#### PROBLEM:
Omit the pictures and output every entry below exactly as written.

#### DATASET RECORDS:
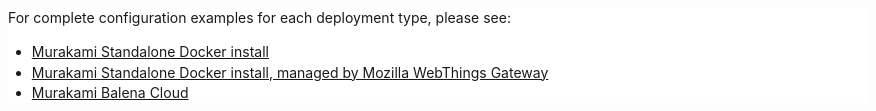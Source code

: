 For complete configuration examples for each deployment type, please see:
* [Murakami Standalone Docker install](docs/INSTALL-MURAKAMI-STANDALONE.md)
* [Murakami Standalone Docker install, managed by Mozilla WebThings Gateway](docs/INSTALL-MURAKAMI-LOCAL-MANAGED.md)
* [Murakami Balena Cloud](docs/INSTALL-MURAKAMI-BALENA-CLOUD.md)
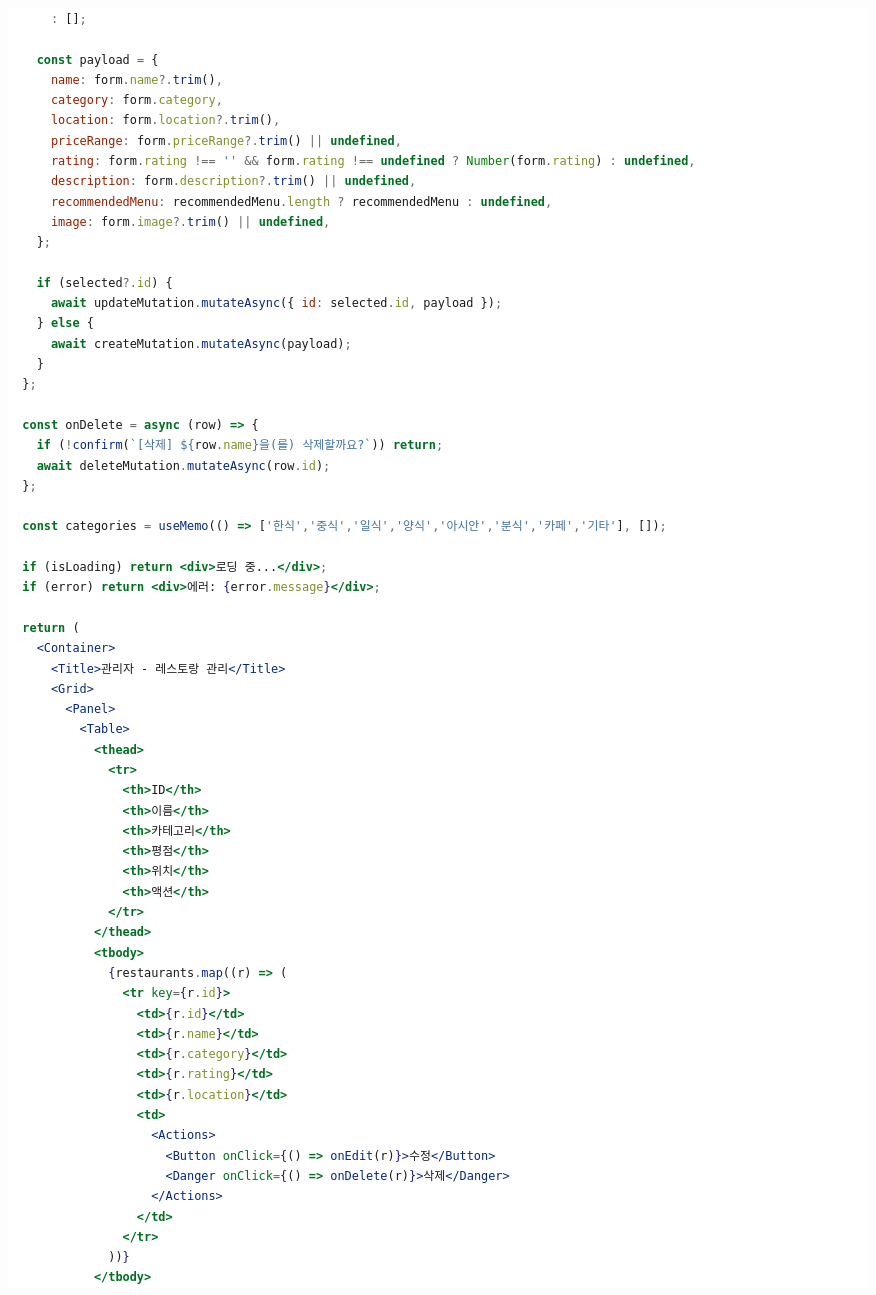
 ```jsx
      : [];

    const payload = {
      name: form.name?.trim(),
      category: form.category,
      location: form.location?.trim(),
      priceRange: form.priceRange?.trim() || undefined,
      rating: form.rating !== '' && form.rating !== undefined ? Number(form.rating) : undefined,
      description: form.description?.trim() || undefined,
      recommendedMenu: recommendedMenu.length ? recommendedMenu : undefined,
      image: form.image?.trim() || undefined,
    };

    if (selected?.id) {
      await updateMutation.mutateAsync({ id: selected.id, payload });
    } else {
      await createMutation.mutateAsync(payload);
    }
  };

  const onDelete = async (row) => {
    if (!confirm(`[삭제] ${row.name}을(를) 삭제할까요?`)) return;
    await deleteMutation.mutateAsync(row.id);
  };

  const categories = useMemo(() => ['한식','중식','일식','양식','아시안','분식','카페','기타'], []);

  if (isLoading) return <div>로딩 중...</div>;
  if (error) return <div>에러: {error.message}</div>;

  return (
    <Container>
      <Title>관리자 - 레스토랑 관리</Title>
      <Grid>
        <Panel>
          <Table>
            <thead>
              <tr>
                <th>ID</th>
                <th>이름</th>
                <th>카테고리</th>
                <th>평점</th>
                <th>위치</th>
                <th>액션</th>
              </tr>
            </thead>
            <tbody>
              {restaurants.map((r) => (
                <tr key={r.id}>
                  <td>{r.id}</td>
                  <td>{r.name}</td>
                  <td>{r.category}</td>
                  <td>{r.rating}</td>
                  <td>{r.location}</td>
                  <td>
                    <Actions>
                      <Button onClick={() => onEdit(r)}>수정</Button>
                      <Danger onClick={() => onDelete(r)}>삭제</Danger>
                    </Actions>
                  </td>
                </tr>
              ))}
            </tbody>
```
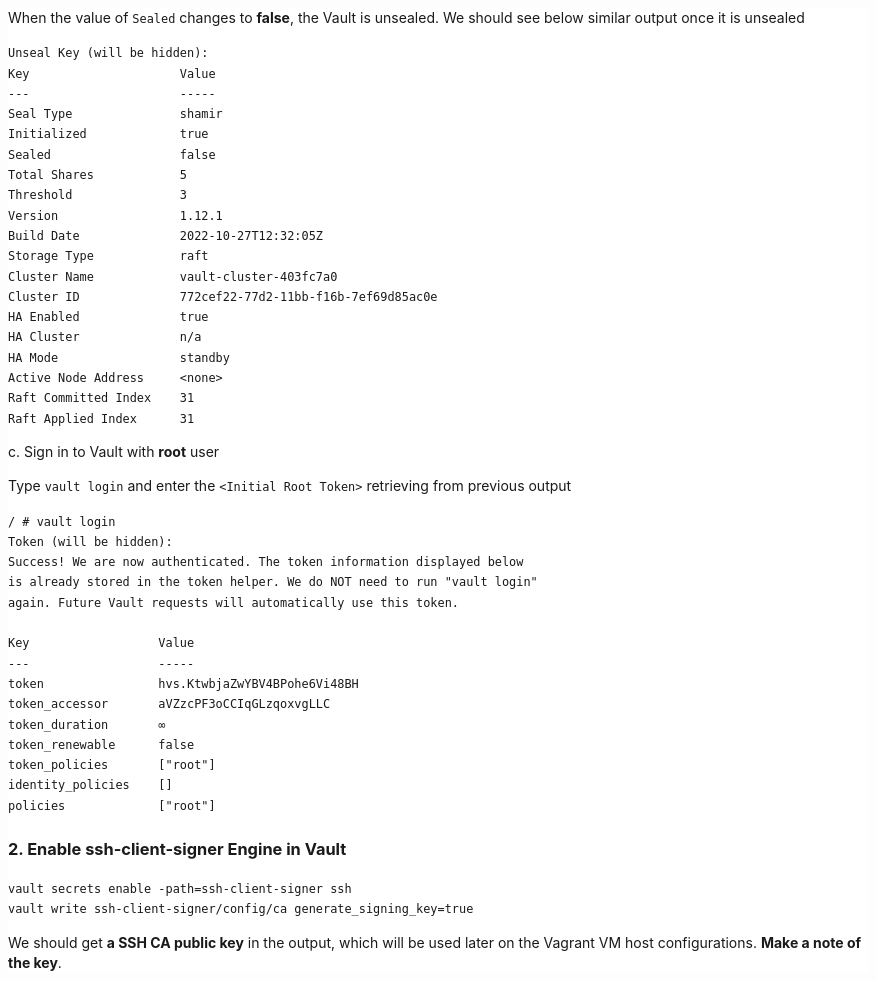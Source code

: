 When the value of  `Sealed` changes to **false**, the Vault is unsealed. We should see below similar output once it is unsealed

```dos
Unseal Key (will be hidden): 
Key                     Value
---                     -----
Seal Type               shamir
Initialized             true
Sealed                  false
Total Shares            5
Threshold               3
Version                 1.12.1
Build Date              2022-10-27T12:32:05Z
Storage Type            raft
Cluster Name            vault-cluster-403fc7a0
Cluster ID              772cef22-77d2-11bb-f16b-7ef69d85ac0e
HA Enabled              true
HA Cluster              n/a
HA Mode                 standby
Active Node Address     <none>
Raft Committed Index    31
Raft Applied Index      31
```

c. Sign in to Vault with **root** user

Type `vault login` and enter the `<Initial Root Token>` retrieving from previous output

```dos
/ # vault login
Token (will be hidden): 
Success! We are now authenticated. The token information displayed below
is already stored in the token helper. We do NOT need to run "vault login"
again. Future Vault requests will automatically use this token.

Key                  Value
---                  -----
token                hvs.KtwbjaZwYBV4BPohe6Vi48BH
token_accessor       aVZzcPF3oCCIqGLzqoxvgLLC
token_duration       ∞
token_renewable      false
token_policies       ["root"]
identity_policies    []
policies             ["root"]
```

### 2. Enable **ssh-client-signer** Engine in Vault

```dos
vault secrets enable -path=ssh-client-signer ssh
vault write ssh-client-signer/config/ca generate_signing_key=true
```

We should get **a SSH CA public key** in the output, which will be used later on the Vagrant VM host configurations. **Make a note of the key**.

#### EXERCISE SOLUTION:
Source code

: For complete configuration examples for each deployment type, please see:
* [Murakami Standalone Docker install](docs/INSTALL-MURAKAMI-STANDALONE.md)
* [Murakami Standalone Docker install, managed by Mozilla WebThings Gateway](docs/INSTALL-MURAKAMI-LOCAL-MANAGED.md)
* [Murakami Balena Cloud](docs/INSTALL-MURAKAMI-BALENA-CLOUD.md)
 ```jsx
      : [];

    const payload = {
      name: form.name?.trim(),
      category: form.category,
      location: form.location?.trim(),
      priceRange: form.priceRange?.trim() || undefined,
      rating: form.rating !== '' && form.rating !== undefined ? Number(form.rating) : undefined,
      description: form.description?.trim() || undefined,
      recommendedMenu: recommendedMenu.length ? recommendedMenu : undefined,
      image: form.image?.trim() || undefined,
    };

    if (selected?.id) {
      await updateMutation.mutateAsync({ id: selected.id, payload });
    } else {
      await createMutation.mutateAsync(payload);
    }
  };

  const onDelete = async (row) => {
    if (!confirm(`[삭제] ${row.name}을(를) 삭제할까요?`)) return;
    await deleteMutation.mutateAsync(row.id);
  };

  const categories = useMemo(() => ['한식','중식','일식','양식','아시안','분식','카페','기타'], []);

  if (isLoading) return <div>로딩 중...</div>;
  if (error) return <div>에러: {error.message}</div>;

  return (
    <Container>
      <Title>관리자 - 레스토랑 관리</Title>
      <Grid>
        <Panel>
          <Table>
            <thead>
              <tr>
                <th>ID</th>
                <th>이름</th>
                <th>카테고리</th>
                <th>평점</th>
                <th>위치</th>
                <th>액션</th>
              </tr>
            </thead>
            <tbody>
              {restaurants.map((r) => (
                <tr key={r.id}>
                  <td>{r.id}</td>
                  <td>{r.name}</td>
                  <td>{r.category}</td>
                  <td>{r.rating}</td>
                  <td>{r.location}</td>
                  <td>
                    <Actions>
                      <Button onClick={() => onEdit(r)}>수정</Button>
                      <Danger onClick={() => onDelete(r)}>삭제</Danger>
                    </Actions>
                  </td>
                </tr>
              ))}
            </tbody>
```
Source code

: When the value of  `Sealed` changes to **false**, the Vault is unsealed. We should see below similar output once it is unsealed

```dos
Unseal Key (will be hidden): 
Key                     Value
---                     -----
Seal Type               shamir
Initialized             true
Sealed                  false
Total Shares            5
Threshold               3
Version                 1.12.1
Build Date              2022-10-27T12:32:05Z
Storage Type            raft
Cluster Name            vault-cluster-403fc7a0
Cluster ID              772cef22-77d2-11bb-f16b-7ef69d85ac0e
HA Enabled              true
HA Cluster              n/a
HA Mode                 standby
Active Node Address     <none>
Raft Committed Index    31
Raft Applied Index      31
```

c. Sign in to Vault with **root** user

Type `vault login` and enter the `<Initial Root Token>` retrieving from previous output

```dos
/ # vault login
Token (will be hidden): 
Success! We are now authenticated. The token information displayed below
is already stored in the token helper. We do NOT need to run "vault login"
again. Future Vault requests will automatically use this token.

Key                  Value
---                  -----
token                hvs.KtwbjaZwYBV4BPohe6Vi48BH
token_accessor       aVZzcPF3oCCIqGLzqoxvgLLC
token_duration       ∞
token_renewable      false
token_policies       ["root"]
identity_policies    []
policies             ["root"]
```

### 2. Enable **ssh-client-signer** Engine in Vault

```dos
vault secrets enable -path=ssh-client-signer ssh
vault write ssh-client-signer/config/ca generate_signing_key=true
```

We should get **a SSH CA public key** in the output, which will be used later on the Vagrant VM host configurations. **Make a note of the key**.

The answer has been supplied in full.